Which is more interesting?
It just seems like this is a diluted story. Last season’s six episode pace was dropped into a pitcher like concentrated orange juice and a stream of pointless, time-wasting, boring conversations have diluted it into the thin suspension we consume today. Watered down.
ARE WE SERIOUSLY STILL LOOKING FOR THE GIRL?!
The search for little Sophia has quickly decomposed into The Walking Dead’s Nikki and Paulo. Just like the infamous Lost couple, it’s not that a pair of castaways with dangerous pasts were an inherently bad idea. In fact, the series succeeded wildly on that breed of character.
The Walking Dead will similarly thrive on forrest based missions that stress the fragile fabric of the group and play on vulnerable emotions
like the hunt for Sophia has.
The problem for both lies not in the concept but in the execution. Or rather lack there of. N&P become human stop signs for plot momentum in the extremely dodgy first half of Lost’s third season. Quite simply, they didn’t serve a purpose, they had no skin in the game and nothing to do.
The hunt for Sophia has been a dead end so many times I cringe whenever it’s mentioned. I’m even getting sick of the few elements I used to enjoy (read: Daryl’s homespun wisdom). Thankfully, it looks like we are finally ready to ring some movement out of this fetid corpse of a plot device.
ARE WE SERIOUSLY JUST NOW GETTING TO THE PLOT IMPLICATIONS OF LOOKING FOR THE GIRL?!
In the “next week on” we begin to see some tension between Shane and Rick about abandoning the search.

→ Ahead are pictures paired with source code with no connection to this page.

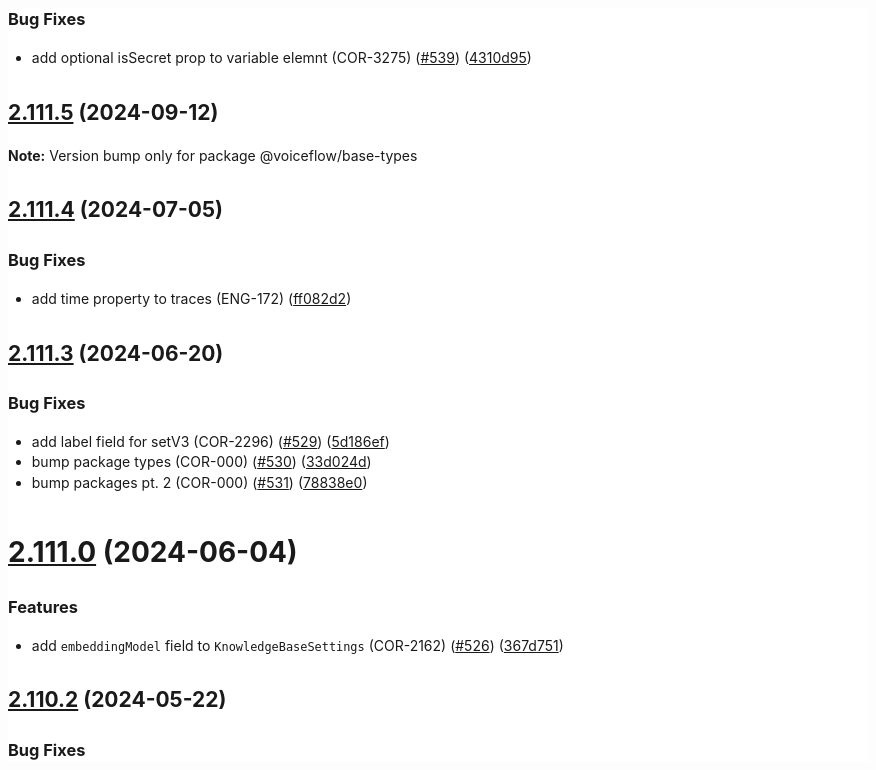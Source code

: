 ### Bug Fixes

* add optional isSecret prop to variable elemnt (COR-3275) ([#539](https://github.com/voiceflow/libs/issues/539)) ([4310d95](https://github.com/voiceflow/libs/commit/4310d957dd26b4f44631b3184e405f9559e4b952))

## [2.111.5](https://github.com/voiceflow/libs/compare/@voiceflow/base-types@2.111.4...@voiceflow/base-types@2.111.5) (2024-09-12)

**Note:** Version bump only for package @voiceflow/base-types

## [2.111.4](https://github.com/voiceflow/libs/compare/@voiceflow/base-types@2.111.3...@voiceflow/base-types@2.111.4) (2024-07-05)

### Bug Fixes

* add time property to traces (ENG-172) ([ff082d2](https://github.com/voiceflow/libs/commit/ff082d2e61bcfff48bbb9068e7c77f7ed6c77597))

## [2.111.3](https://github.com/voiceflow/libs/compare/@voiceflow/base-types@2.111.0...@voiceflow/base-types@2.111.3) (2024-06-20)

### Bug Fixes

* add label field for setV3 (COR-2296) ([#529](https://github.com/voiceflow/libs/issues/529)) ([5d186ef](https://github.com/voiceflow/libs/commit/5d186efd9fd5ef35f30f8cf42b363e0ff5c16d03))
* bump package types (COR-000) ([#530](https://github.com/voiceflow/libs/issues/530)) ([33d024d](https://github.com/voiceflow/libs/commit/33d024dc2d04bc23b314932699d30c270bb59837))
* bump packages pt. 2 (COR-000) ([#531](https://github.com/voiceflow/libs/issues/531)) ([78838e0](https://github.com/voiceflow/libs/commit/78838e054b5fa940f85ac0c5c3d3067eba3dd4dc))

# [2.111.0](https://github.com/voiceflow/libs/compare/@voiceflow/base-types@2.110.2...@voiceflow/base-types@2.111.0) (2024-06-04)

### Features

* add `embeddingModel` field to `KnowledgeBaseSettings` (COR-2162) ([#526](https://github.com/voiceflow/libs/issues/526)) ([367d751](https://github.com/voiceflow/libs/commit/367d7510ee91f942bd39082aa2c9afb628275687))

## [2.110.2](https://github.com/voiceflow/libs/compare/@voiceflow/base-types@2.110.1...@voiceflow/base-types@2.110.2) (2024-05-22)

### Bug Fixes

If they are not going to end this the least they can do is have it shift the dynamics amongst our main characters.
Glen Gets It On
The “you know… in the comic book” argument is one that I have grown to hate in discussing this series but allow me to dust off my annoying geek hat for this very, very minor quibble. Although I don’t mind how Glen and Maggie screwin’ in the abandoned pharmacy went down I do think it missed a very interesting element of the book. Specifically, the identification of sex as a frantic, natural release of emotion. The idea being, in such troubled times “any port in a storm” becomes the law of the land.
Maggie came off more as “bad girl who doesn’t care what daddy thinks” and less “animal in need of release”. Again, not bad but I do believe you’re leaving money on the table by not exploring further the newly emergent dynamics of sexual coupling.
Where Are We Now?
The same place we were last week. Sophia still lost. Carl is slowly getting better. Lori discovers she’s preggers.
Where Do We Go From Here?
Chupacabra
You know I’m gonna love the name of the ep and the promise of my favorite character from season one returning has me circling this as a make or break episode. Seriously, if they squander Merle this column might turn ugly next Monday.